● **HOW TO COMPLETE THIS TASK**
Provide only the number of lines in the data below that contain the string "waka".

(Collected data)
□ □ □ □ □
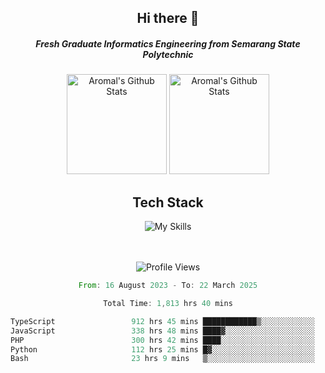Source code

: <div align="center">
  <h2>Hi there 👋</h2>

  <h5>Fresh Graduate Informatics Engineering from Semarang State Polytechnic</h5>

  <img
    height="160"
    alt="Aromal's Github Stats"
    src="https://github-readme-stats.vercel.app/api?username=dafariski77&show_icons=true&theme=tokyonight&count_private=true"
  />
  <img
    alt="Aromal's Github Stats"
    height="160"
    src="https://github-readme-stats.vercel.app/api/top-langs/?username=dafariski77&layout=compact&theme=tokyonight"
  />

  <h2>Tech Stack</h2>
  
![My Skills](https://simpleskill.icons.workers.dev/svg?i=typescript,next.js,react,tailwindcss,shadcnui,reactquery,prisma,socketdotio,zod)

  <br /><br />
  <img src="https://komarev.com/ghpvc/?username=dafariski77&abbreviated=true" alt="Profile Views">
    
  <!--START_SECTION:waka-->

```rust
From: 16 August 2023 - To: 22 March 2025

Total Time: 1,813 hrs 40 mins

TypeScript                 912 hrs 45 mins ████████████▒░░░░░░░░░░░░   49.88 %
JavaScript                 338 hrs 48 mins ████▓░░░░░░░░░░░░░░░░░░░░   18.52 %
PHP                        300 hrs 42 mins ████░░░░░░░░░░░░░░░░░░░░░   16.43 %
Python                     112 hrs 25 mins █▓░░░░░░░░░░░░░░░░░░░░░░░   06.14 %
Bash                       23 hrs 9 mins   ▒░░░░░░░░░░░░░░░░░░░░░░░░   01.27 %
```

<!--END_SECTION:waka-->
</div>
□ □ □ □ □
● **ANSWER BOX**
2